Virtual reality could convert safety training from what can sometimes be a box-ticking exercise into something people are invested in, which ultimately might make working in chemical plants safer.
Accidents both in research labs and in chemical manufacturing plants can have drastic – and often deadly – consequences. Only two months ago, one person died and three were injured in an explosion at US chemicals maker Optima. The Centre for Research on the Epidemiology of Disasters lists 165 chemical spills and gas leaks since 1940, killing 4000 people – 2000 alone in the largest chemical disaster ever recorded in Bhopal, India, in 1984. Often, accidents are a result of poor site maintenance and substandard safety culture.
‘Having seen all of those articles about accidents across all parts of the world, I thought “Why don’t we try to make safety more of an interesting investment?”’ says Marc Reid from the Universities of Strathclyde and Bristol, UK. Reid has personal experience with the aftermath of a chemical disaster, growing up with a father who had survived the Piper Alpha oil rig explosion in 1988. The accident claimed the lives of 165 of the 225 people on board the platform, as well as those of two rescue workers. It remains the worst offshore oil disaster in terms of lives lost and industry impact.
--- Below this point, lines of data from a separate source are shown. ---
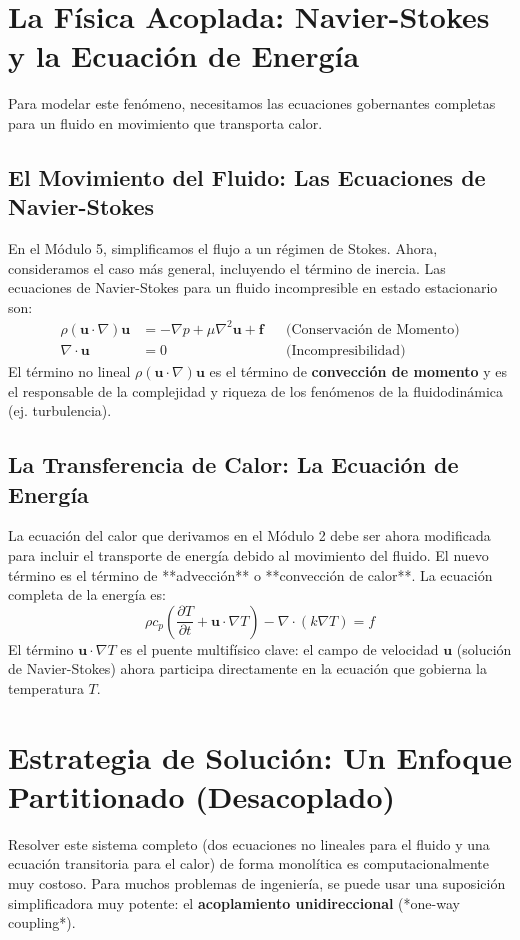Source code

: \section{La Física Acoplada: Navier-Stokes y la Ecuación de Energía}
Para modelar este fenómeno, necesitamos las ecuaciones gobernantes completas para un fluido en movimiento que transporta calor.

\subsection{El Movimiento del Fluido: Las Ecuaciones de Navier-Stokes}
En el Módulo 5, simplificamos el flujo a un régimen de Stokes. Ahora, consideramos el caso más general, incluyendo el término de inercia. Las ecuaciones de Navier-Stokes para un fluido incompresible en estado estacionario son:
\begin{align}
    \rho (\mathbf{u} \cdot \nabla) \mathbf{u} &= -\nabla p + \mu \nabla^2 \mathbf{u} + \mathbf{f} && \text{(Conservación de Momento)} \\
    \nabla \cdot \mathbf{u} &= 0 && \text{(Incompresibilidad)}
\end{align}
El término no lineal $\rho (\mathbf{u} \cdot \nabla) \mathbf{u}$ es el término de \textbf{convección de momento} y es el responsable de la complejidad y riqueza de los fenómenos de la fluidodinámica (ej. turbulencia).

\subsection{La Transferencia de Calor: La Ecuación de Energía}
La ecuación del calor que derivamos en el Módulo 2 debe ser ahora modificada para incluir el transporte de energía debido al movimiento del fluido. El nuevo término es el término de **advección** o **convección de calor**. La ecuación completa de la energía es:
\begin{equation}
    \rho c_p \left( \frac{\partial T}{\partial t} + \mathbf{u} \cdot \nabla T \right) - \nabla \cdot (k \nabla T) = f
\end{equation}
El término $\mathbf{u} \cdot \nabla T$ es el puente multifísico clave: el campo de velocidad $\mathbf{u}$ (solución de Navier-Stokes) ahora participa directamente en la ecuación que gobierna la temperatura $T$.

\section{Estrategia de Solución: Un Enfoque Partitionado (Desacoplado)}
Resolver este sistema completo (dos ecuaciones no lineales para el fluido y una ecuación transitoria para el calor) de forma monolítica es computacionalmente muy costoso. Para muchos problemas de ingeniería, se puede usar una suposición simplificadora muy potente: el \textbf{acoplamiento unidireccional} (*one-way coupling*).

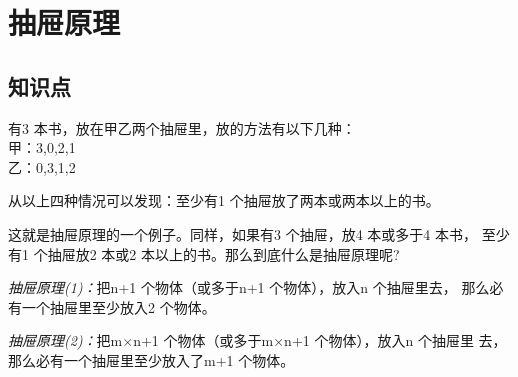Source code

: \chapter{抽屉原理}
\section{知识点}
有3 本书，放在甲乙两个抽屉里，放的方法有以下几种：\\
甲：3,0,2,1\\
乙：0,3,1,2\par
从以上四种情况可以发现：至少有1 个抽屉放了两本或两本以上的书。\par
这就是抽屉原理的一个例子。同样，如果有3 个抽屉，放4 本或多于4 本书，
至少有1 个抽屉放2 本或2 本以上的书。那么到底什么是抽屉原理呢?
\par
\emph{抽屉原理(1)：}把n+1 个物体（或多于n+1 个物体），放入n 个抽屉里去，
那么必有一个抽屉里至少放入2 个物体。\par
\emph{抽屉原理(2)：}把m$\times$n+1 个物体（或多于m$\times$n+1 个物体），放入n 个抽屉里
去，那么必有一个抽屉里至少放入了m+1 个物体。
‘It took a very, very long time after that accident in the 80s to see what the real lasting impact on a personal basis would be,’ Reid recalls. His father suffered from post-traumatic stress for the rest of his life, and died when he was just 48.
‘It’s always very tempting to see safety as the boring task, the thing that you need to tick the box on before you get into the lab and do the really cool stuff,’ Reid says. ‘I think there’s an opportunity to evolve that approach to make it more of a psychological investment in chemistry trainees’ minds.’
Reid and his colleagues created a VR environment that allowed people to experience the task of offloading liquid ammonia from a tanker lorry into storage – one of the major safety concerns at their collaborators’ GlaxoSmithKline’s antibiotic manufacturing plant in Scotland.1 The team recruited 28 students – only some of whom had a chemistry background – 17 of which participated in VR training, while the others were given a traditional PowerPoint presentation.
‘Both training exercises enable the same level of knowledge acquisition,’ explains Reid, meaning both groups scored the same in a test taken after the training. However, people who completed the VR training felt more present during the training and perceived their learning outcome as better. ‘What we would conclude from our studies – VR is where you should go if you want people to be more engaged and invested in the training they are taking part in,’ Reid says.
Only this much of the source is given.